- [What is needed]
Read the data below. Then repeat all of it exactly.

- - - - - - -

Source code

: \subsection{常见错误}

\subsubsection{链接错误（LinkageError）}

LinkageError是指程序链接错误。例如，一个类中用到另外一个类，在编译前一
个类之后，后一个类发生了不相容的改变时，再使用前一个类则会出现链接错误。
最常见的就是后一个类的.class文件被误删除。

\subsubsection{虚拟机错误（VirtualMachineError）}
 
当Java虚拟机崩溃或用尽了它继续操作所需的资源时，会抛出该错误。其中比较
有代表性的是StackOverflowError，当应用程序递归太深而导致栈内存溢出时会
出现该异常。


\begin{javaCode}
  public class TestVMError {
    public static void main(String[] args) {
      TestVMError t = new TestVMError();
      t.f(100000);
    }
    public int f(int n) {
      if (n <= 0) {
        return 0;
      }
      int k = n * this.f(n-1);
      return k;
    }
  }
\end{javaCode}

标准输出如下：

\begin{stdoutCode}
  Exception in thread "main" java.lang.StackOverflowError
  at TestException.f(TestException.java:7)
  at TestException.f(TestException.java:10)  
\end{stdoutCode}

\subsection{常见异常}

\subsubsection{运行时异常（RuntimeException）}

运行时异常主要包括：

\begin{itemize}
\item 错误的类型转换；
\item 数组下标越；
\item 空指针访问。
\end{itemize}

- - - - - - -

- [Response area]
Source code

: \subsection{常见错误}

\subsubsection{链接错误（LinkageError）}

LinkageError是指程序链接错误。例如，一个类中用到另外一个类，在编译前一
个类之后，后一个类发生了不相容的改变时，再使用前一个类则会出现链接错误。
最常见的就是后一个类的.class文件被误删除。

\subsubsection{虚拟机错误（VirtualMachineError）}
 
当Java虚拟机崩溃或用尽了它继续操作所需的资源时，会抛出该错误。其中比较
有代表性的是StackOverflowError，当应用程序递归太深而导致栈内存溢出时会
出现该异常。


\begin{javaCode}
  public class TestVMError {
    public static void main(String[] args) {
      TestVMError t = new TestVMError();
      t.f(100000);
    }
    public int f(int n) {
      if (n <= 0) {
        return 0;
      }
      int k = n * this.f(n-1);
      return k;
    }
  }
\end{javaCode}

标准输出如下：

\begin{stdoutCode}
  Exception in thread "main" java.lang.StackOverflowError
  at TestException.f(TestException.java:7)
  at TestException.f(TestException.java:10)  
\end{stdoutCode}

\subsection{常见异常}

\subsubsection{运行时异常（RuntimeException）}

运行时异常主要包括：

\begin{itemize}
\item 错误的类型转换；
\item 数组下标越；
\item 空指针访问。
\end{itemize}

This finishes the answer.